---------- MATERIAL FOR THIS EXERCISE ----------

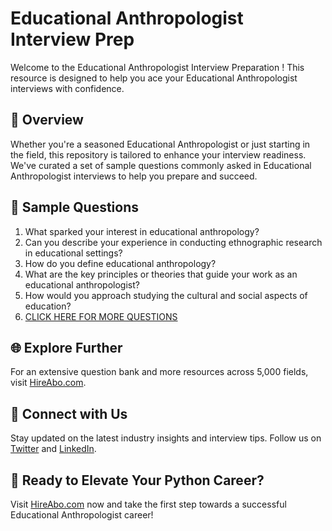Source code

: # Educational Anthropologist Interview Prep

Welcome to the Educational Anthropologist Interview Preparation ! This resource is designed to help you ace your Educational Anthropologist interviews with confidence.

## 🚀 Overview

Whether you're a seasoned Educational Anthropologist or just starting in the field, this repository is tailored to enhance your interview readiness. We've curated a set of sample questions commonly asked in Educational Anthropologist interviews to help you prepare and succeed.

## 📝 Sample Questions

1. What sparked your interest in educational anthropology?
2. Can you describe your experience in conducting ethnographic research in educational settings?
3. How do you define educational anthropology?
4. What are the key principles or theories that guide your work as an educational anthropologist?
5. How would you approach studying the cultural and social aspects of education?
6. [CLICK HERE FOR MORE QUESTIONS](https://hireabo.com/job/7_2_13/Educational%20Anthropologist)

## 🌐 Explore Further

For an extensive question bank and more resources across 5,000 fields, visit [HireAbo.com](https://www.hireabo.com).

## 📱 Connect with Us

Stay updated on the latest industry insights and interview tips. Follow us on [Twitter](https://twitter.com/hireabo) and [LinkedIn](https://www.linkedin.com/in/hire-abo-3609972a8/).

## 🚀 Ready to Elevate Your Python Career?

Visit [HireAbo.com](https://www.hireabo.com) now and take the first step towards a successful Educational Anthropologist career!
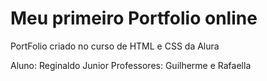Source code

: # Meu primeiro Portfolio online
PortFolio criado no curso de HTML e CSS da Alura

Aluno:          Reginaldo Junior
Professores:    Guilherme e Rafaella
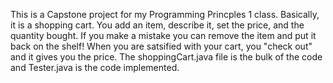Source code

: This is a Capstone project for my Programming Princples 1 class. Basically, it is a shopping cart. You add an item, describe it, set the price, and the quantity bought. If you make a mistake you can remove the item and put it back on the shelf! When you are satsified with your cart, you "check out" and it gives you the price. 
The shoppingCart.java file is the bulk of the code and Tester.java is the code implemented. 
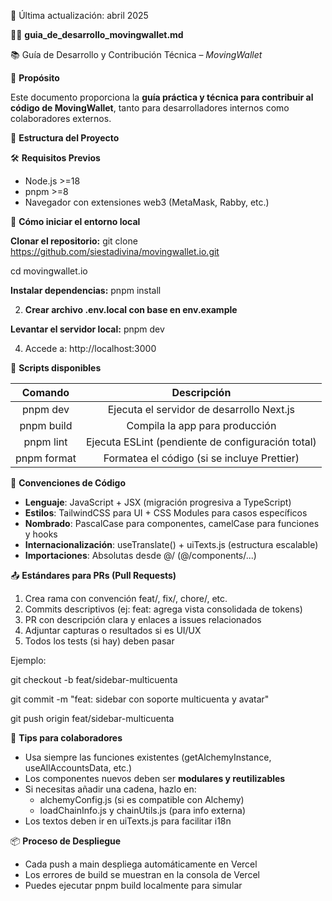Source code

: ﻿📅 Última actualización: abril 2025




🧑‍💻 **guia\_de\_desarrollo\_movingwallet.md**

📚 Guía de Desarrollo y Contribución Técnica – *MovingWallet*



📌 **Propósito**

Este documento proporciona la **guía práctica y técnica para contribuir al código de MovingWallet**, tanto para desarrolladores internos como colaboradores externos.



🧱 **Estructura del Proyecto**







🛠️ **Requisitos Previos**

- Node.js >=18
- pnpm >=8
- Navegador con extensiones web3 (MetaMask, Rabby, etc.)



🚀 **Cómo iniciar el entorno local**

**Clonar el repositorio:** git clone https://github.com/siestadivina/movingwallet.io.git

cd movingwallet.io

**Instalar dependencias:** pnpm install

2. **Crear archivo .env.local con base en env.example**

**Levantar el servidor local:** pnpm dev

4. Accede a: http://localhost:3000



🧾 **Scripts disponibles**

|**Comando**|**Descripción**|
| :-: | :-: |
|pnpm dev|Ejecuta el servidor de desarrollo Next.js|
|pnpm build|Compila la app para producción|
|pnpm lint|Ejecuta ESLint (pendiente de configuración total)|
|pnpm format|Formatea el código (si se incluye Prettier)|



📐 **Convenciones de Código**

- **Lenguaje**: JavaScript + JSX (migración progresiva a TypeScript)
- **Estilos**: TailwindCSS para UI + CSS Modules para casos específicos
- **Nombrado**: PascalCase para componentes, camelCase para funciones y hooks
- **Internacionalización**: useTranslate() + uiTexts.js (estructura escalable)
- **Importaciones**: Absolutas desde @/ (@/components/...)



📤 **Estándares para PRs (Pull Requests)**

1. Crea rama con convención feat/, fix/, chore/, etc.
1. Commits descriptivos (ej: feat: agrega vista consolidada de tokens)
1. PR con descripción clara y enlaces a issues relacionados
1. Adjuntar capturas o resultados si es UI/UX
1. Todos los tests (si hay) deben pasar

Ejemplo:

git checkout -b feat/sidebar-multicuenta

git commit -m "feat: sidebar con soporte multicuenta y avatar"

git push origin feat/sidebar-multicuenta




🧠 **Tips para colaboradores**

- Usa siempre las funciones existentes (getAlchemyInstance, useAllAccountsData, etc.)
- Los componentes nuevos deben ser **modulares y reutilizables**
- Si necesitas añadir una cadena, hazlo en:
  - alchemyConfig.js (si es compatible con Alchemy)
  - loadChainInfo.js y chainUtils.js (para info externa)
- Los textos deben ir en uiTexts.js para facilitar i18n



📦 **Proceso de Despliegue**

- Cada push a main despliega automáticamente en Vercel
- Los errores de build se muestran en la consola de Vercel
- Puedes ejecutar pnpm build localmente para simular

----------
---------- MATERIAL FOR THIS EXERCISE ----------

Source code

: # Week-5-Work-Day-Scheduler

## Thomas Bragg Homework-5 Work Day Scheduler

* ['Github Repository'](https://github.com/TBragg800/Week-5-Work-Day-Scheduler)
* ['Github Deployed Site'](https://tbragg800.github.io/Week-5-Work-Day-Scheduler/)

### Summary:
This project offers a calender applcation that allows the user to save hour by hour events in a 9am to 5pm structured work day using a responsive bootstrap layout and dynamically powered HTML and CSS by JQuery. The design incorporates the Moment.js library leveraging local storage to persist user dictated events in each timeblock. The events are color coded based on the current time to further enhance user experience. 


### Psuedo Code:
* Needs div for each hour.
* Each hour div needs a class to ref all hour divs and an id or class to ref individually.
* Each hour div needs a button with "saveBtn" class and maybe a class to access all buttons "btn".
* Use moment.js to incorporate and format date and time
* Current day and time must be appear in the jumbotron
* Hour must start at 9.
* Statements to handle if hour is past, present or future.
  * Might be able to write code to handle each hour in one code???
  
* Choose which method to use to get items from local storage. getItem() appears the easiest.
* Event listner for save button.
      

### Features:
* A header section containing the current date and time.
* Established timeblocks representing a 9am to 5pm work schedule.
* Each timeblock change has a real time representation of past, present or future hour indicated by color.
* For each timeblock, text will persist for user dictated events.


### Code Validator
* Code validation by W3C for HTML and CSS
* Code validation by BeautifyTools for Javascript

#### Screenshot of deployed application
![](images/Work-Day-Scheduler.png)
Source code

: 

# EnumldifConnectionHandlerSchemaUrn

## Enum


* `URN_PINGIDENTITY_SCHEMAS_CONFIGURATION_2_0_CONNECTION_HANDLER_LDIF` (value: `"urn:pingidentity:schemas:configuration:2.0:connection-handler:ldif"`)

----------
---------- MATERIAL FOR THIS EXERCISE ----------

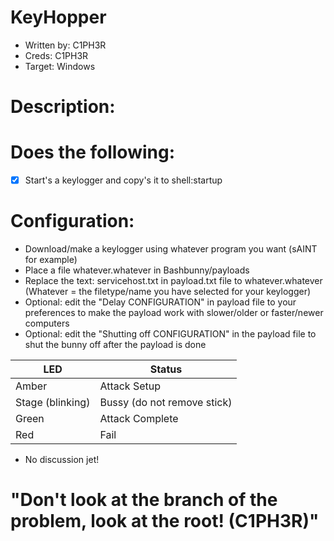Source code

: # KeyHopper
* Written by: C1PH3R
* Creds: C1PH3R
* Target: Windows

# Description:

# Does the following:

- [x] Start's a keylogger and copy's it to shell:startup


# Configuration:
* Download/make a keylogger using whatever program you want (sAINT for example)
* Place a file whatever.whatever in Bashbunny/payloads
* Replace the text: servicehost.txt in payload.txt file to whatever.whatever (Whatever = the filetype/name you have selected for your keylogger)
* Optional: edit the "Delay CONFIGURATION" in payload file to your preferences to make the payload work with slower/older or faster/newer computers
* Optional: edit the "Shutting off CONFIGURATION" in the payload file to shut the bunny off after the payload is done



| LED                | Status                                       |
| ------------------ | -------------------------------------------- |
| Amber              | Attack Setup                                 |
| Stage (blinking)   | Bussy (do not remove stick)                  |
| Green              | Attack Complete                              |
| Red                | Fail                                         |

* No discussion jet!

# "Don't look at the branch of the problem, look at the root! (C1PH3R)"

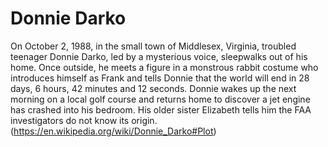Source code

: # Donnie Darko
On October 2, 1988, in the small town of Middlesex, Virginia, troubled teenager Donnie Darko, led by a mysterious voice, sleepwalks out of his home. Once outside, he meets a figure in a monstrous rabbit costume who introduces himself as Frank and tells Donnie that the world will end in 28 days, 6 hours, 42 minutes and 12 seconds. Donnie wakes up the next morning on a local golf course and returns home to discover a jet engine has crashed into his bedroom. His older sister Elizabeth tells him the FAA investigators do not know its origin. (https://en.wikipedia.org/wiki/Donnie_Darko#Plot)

----------

PROBLEM REQUIREMENTS:
Of all the entries above, retype exactly the lines from the line with "## Thomas Bragg Homework-5 Work Day Scheduler" to the line with "user dictated events.", both included, and no others.

RESULT OF THIS TASK:
## Thomas Bragg Homework-5 Work Day Scheduler

* ['Github Repository'](https://github.com/TBragg800/Week-5-Work-Day-Scheduler)
* ['Github Deployed Site'](https://tbragg800.github.io/Week-5-Work-Day-Scheduler/)

### Summary:
This project offers a calender applcation that allows the user to save hour by hour events in a 9am to 5pm structured work day using a responsive bootstrap layout and dynamically powered HTML and CSS by JQuery. The design incorporates the Moment.js library leveraging local storage to persist user dictated events in each timeblock. The events are color coded based on the current time to further enhance user experience. 


### Psuedo Code:
* Needs div for each hour.
* Each hour div needs a class to ref all hour divs and an id or class to ref individually.
* Each hour div needs a button with "saveBtn" class and maybe a class to access all buttons "btn".
* Use moment.js to incorporate and format date and time
* Current day and time must be appear in the jumbotron
* Hour must start at 9.
* Statements to handle if hour is past, present or future.
  * Might be able to write code to handle each hour in one code???
  
* Choose which method to use to get items from local storage. getItem() appears the easiest.
* Event listner for save button.
      

### Features:
* A header section containing the current date and time.
* Established timeblocks representing a 9am to 5pm work schedule.
* Each timeblock change has a real time representation of past, present or future hour indicated by color.
* For each timeblock, text will persist for user dictated events.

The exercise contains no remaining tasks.